Keith Ng, writing last week suggests that Xtra sells to "suckers-who-are-unaware-that-other-ISPs-exist". This might be partly true, but I get my connectivity from Xtra and I *am* aware of other ISPs. Why do I stay with Xtra? Basically because I sort out IT problems all day for a living - I don't want to do the same when I get home. I could see buying connectivity from a Telecom reseller (there are no competitive non-Telecom resellers, such as Woosh, that can provide services to my Auckland inner-suburb residence) resulting in endless circular arguments about whether a fault was with Telecom or Xtra - each helpdesk naturally blaming the other.
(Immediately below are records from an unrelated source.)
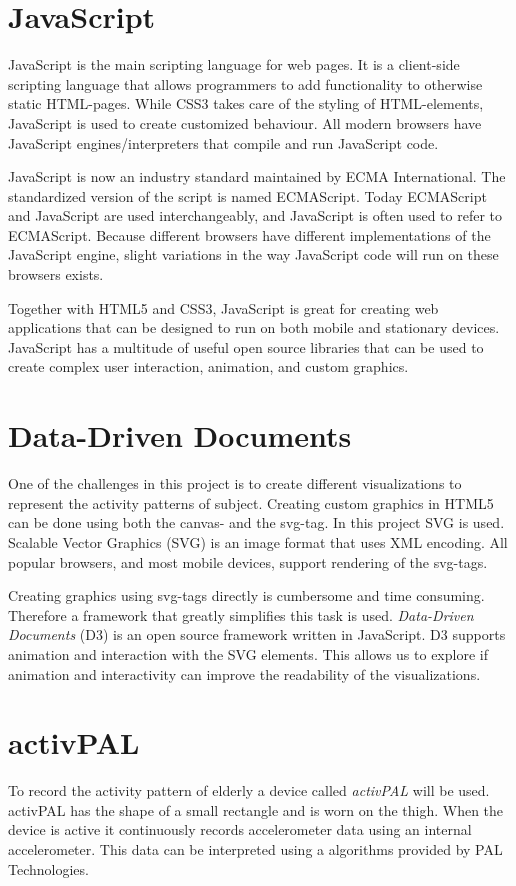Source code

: \section{JavaScript}
JavaScript is the main scripting language for web pages. It is a client-side scripting language that allows programmers to add functionality to otherwise static HTML-pages. While CSS3 takes care of the styling of HTML-elements, JavaScript is used to create customized behaviour. All modern browsers have JavaScript engines/interpreters that compile and run JavaScript code.

JavaScript is now an industry standard maintained by ECMA International. The standardized version of the script is named ECMAScript. Today ECMAScript and JavaScript are used interchangeably, and JavaScript is often used to refer to ECMAScript. Because different browsers have different implementations of the JavaScript engine, slight variations in the way JavaScript code will run on these browsers exists.

Together with HTML5 and CSS3, JavaScript is great for creating web applications that can be designed to run on both mobile and stationary devices. JavaScript has a multitude of useful open source libraries that can be used to create complex user interaction, animation, and custom graphics.

\section{Data-Driven Documents}
One of the challenges in this project is to create different visualizations to represent the activity patterns of subject. Creating custom graphics in HTML5 can be done using both the canvas- and the svg-tag. In this project SVG is used. Scalable Vector Graphics (SVG) is an image format that uses XML encoding. All popular browsers, and most mobile devices, support rendering of the svg-tags.

Creating graphics using svg-tags directly is cumbersome and time consuming. Therefore a framework that greatly simplifies this task is used. \emph{Data-Driven Documents} (D3) is an open source framework written in JavaScript. D3 supports animation and interaction with the SVG elements. This allows us to explore if animation and interactivity can improve the readability of the visualizations.

\section{activPAL}
To record the activity pattern of elderly a device called \emph{activPAL} will be used. activPAL has the shape of a small rectangle and is worn on the thigh. When the device is active it continuously records accelerometer data using an internal accelerometer. This data can be interpreted using a algorithms provided by PAL Technologies.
The "market" at present seems to work by Telecom setting their end-user pricing a little above the cheapest competitor. This means that the price is defined by the competition's cost of sales (not by Telecom's).
The main difference between Telecom and the rest is that they own a network worth around NZ$11 billion (at cost) or NZ$4 billion (depreciated) (estimate based on Telecom's 2005 results).
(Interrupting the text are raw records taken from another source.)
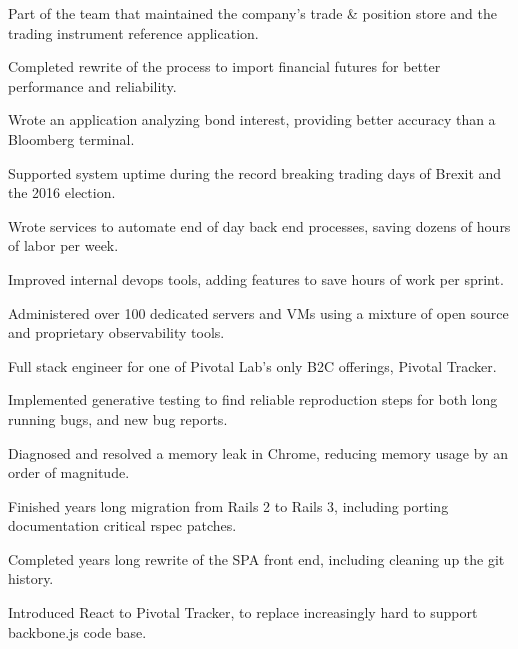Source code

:\documentclass[]{deedy-resume-openfont}
\begin{document}
\vspace{\topsep}
\begin{tightemize}
\item Part of the team that maintained the company's trade \& position store and the trading instrument reference application.
\item Completed rewrite of the process to import financial futures for better performance and reliability.
\item Wrote an application analyzing bond interest, providing better accuracy than a Bloomberg terminal.
\item Supported system uptime during the record breaking trading days of Brexit and the 2016 election.
\item Wrote services to automate end of day back end processes, saving dozens of hours of labor per week.
\item Improved internal devops tools, adding features to save hours of work per sprint.
\item Administered over 100 dedicated servers and VMs using a mixture of open source and proprietary observability tools.
\end{tightemize}
\sectionsep

\vspace{\topsep}
Full stack engineer for one of Pivotal Lab's only B2C offerings, Pivotal Tracker.
\vspace{\topsep}
\begin{tightemize}
\item Implemented generative testing to find reliable reproduction steps for both long running bugs, and new bug reports.
\item Diagnosed and resolved a memory leak in Chrome, reducing memory usage by an order of magnitude.
\item Finished years long migration from Rails 2 to Rails 3, including porting documentation critical rspec patches.
\item Completed years long rewrite of the SPA front end, including cleaning up the git history.
\item Introduced React to Pivotal Tracker, to replace increasingly hard to support backbone.js code base.
\end{tightemize}
\end{document}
This network is largely paid for by Telecom's voice customers - broadband is an added value extra. Because the other ISPs don't own a network like this, they have to buy service from Telecom or build a very expensive alternative infrastructure. Hence the Telecom cost of sales is much less than the competition, thus enabling Telecom to offer a lousy service at high cost because no-one else can afford to sell anything better.
I don't believe there can really be fixed-line competition in an economy the size of NZ - at least not with Telecom around in its present form. The current solution as advocated by Paul Brislen and others (and favoured by most of the ISPs) seems to be for Telecom to be forced to lease out dark copper (or dark fibre) from premises to exchange, along with rack space in the exchanges for ISP equipment. I can't see this working that well - Telecom would still dominate the resale market and be the monopoly provider of wholesale infrastructure.
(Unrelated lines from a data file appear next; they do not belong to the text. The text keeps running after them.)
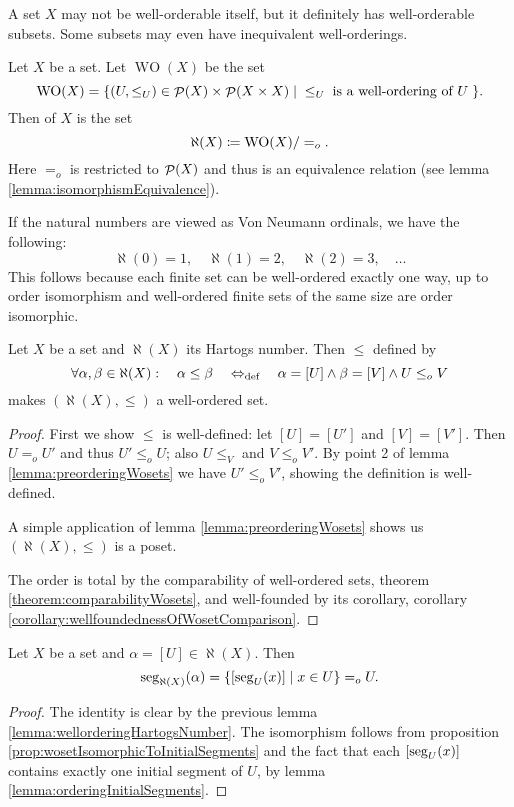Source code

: A set $X$ may not be well-orderable itself, but it definitely has well-orderable subsets. Some subsets may even have inequivalent well-orderings.
\begin{definition}
Let $X$ be a set. Let $\operatorname{WO}(X)$ be the set
\[ \operatorname{WO}(X) = \{ (U,\leq_U) \in \mathop{\mathcal{P}}(X)\times\mathop{\mathcal{P}}(X\times X) \;|\; \leq_U\; \text{is a well-ordering of $U$}\;  \}. \]
Then  of $X$ is the set
\[ \aleph(X) \coloneqq \operatorname{WO}(X)/=_o. \]
Here $=_o$ is restricted to $\mathop{\mathcal{P}}(X)$ and thus is an equivalence relation (see lemma \ref{lemma:isomorphismEquivalence}).
\end{definition}
If the natural numbers are viewed as Von Neumann ordinals, we have the following:
\[ \aleph(0) = 1, \quad \aleph(1) = 2, \quad \aleph(2) = 3, \quad \ldots \]
This follows because each finite set can be well-ordered exactly one way, up to order isomorphism and well-ordered finite sets of the same size are order isomorphic.

\begin{lemma} \label{lemma:wellorderingHartogsNumber}
Let $X$ be a set and $\aleph(X)$ its Hartogs number. Then $\leq$ defined by
\[ \forall \alpha, \beta \in \aleph(X):\quad \alpha \leq \beta \quad\Leftrightarrow_{\text{def}}\quad \alpha = [U] \land \beta = [V] \land U\leq_o V \]
makes $(\aleph(X), \leq)$ a well-ordered set.
\end{lemma}
\begin{proof}
First we show $\leq$ is well-defined: let $[U] = [U']$ and $[V] = [V']$. Then $U =_o U'$ and thus $U'\leq_o U$; also $U \leq_V$ and $V\leq_o V'$. By point 2 of lemma \ref{lemma:preorderingWosets} we have $U' \leq_o V'$, showing the definition is well-defined.

A simple application of lemma \ref{lemma:preorderingWosets} shows us $(\aleph(X), \leq)$ is a poset.

The order is total by the comparability of well-ordered sets, theorem \ref{theorem:comparabilityWosets}, and well-founded by its corollary, corollary \ref{corollary:wellfoundednessOfWosetComparison}.
\end{proof}

\begin{lemma} \label{lemma:HartogsNumberAsOrdinal}
Let $X$ be a set and $\alpha = [U] \in \aleph(X)$. Then
\[ \operatorname{seg}_{\aleph(X)}(\alpha) = \{ [\operatorname{seg}_U(x)] \;|\; x\in U \} =_o U. \]
\end{lemma}
\begin{proof}
The identity is clear by the previous lemma \ref{lemma:wellorderingHartogsNumber}. The isomorphism follows from proposition \ref{prop:wosetIsomorphicToInitialSegments} and the fact that each $[\operatorname{seg}_U(x)]$ contains exactly one initial segment of $U$, by lemma \ref{lemma:orderingInitialSegments}.
\end{proof}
I can think of two possible alternatives:
Option One would be to force Telecom to divest it's local network to a mutual body controlled by a consumer trust. This would then lease circuits back to all ISPs and telcos - Telecom would be just another supplier working on leased capacity. Two problems with this: firstly, the network would have to be bought with public money (or confiscated from the shareholders, including the Super Fund); secondly, prices for basic telephone service might end up higher than they are today in order to finance the "artificial market" (resulting in poor old grannies with one phone subsidising wealthy geeks with 16 megabit circuits).
Option Two, which I think better, is to recognise that Telecom is inevitably going to be the monopoly provider in NZ. As such, it needs to be strictly regulated. I think international comparison is the best approach. Telecom should be required to price their services (on a PPP basis) to be in the cheapest quartile of the OECD for each bandwidth segment. At the same time, the "full bandwidth" offering should offer world-class bandwidth (as well as matching worldwide best practice for features such as contention ratios and bandwidth caps). The details should not be for politicians to bother with - there should be a new telecom regulator with the ability to enforce the price/delivery regime.
The latter option would not necessarily be welcomed by the ISPs - prices might fall too quickly for many of them to compete. But the purpose of regulation isn't to help ISPs make money - it's to enable consumers and businesses to buy broadband at a reasonable price.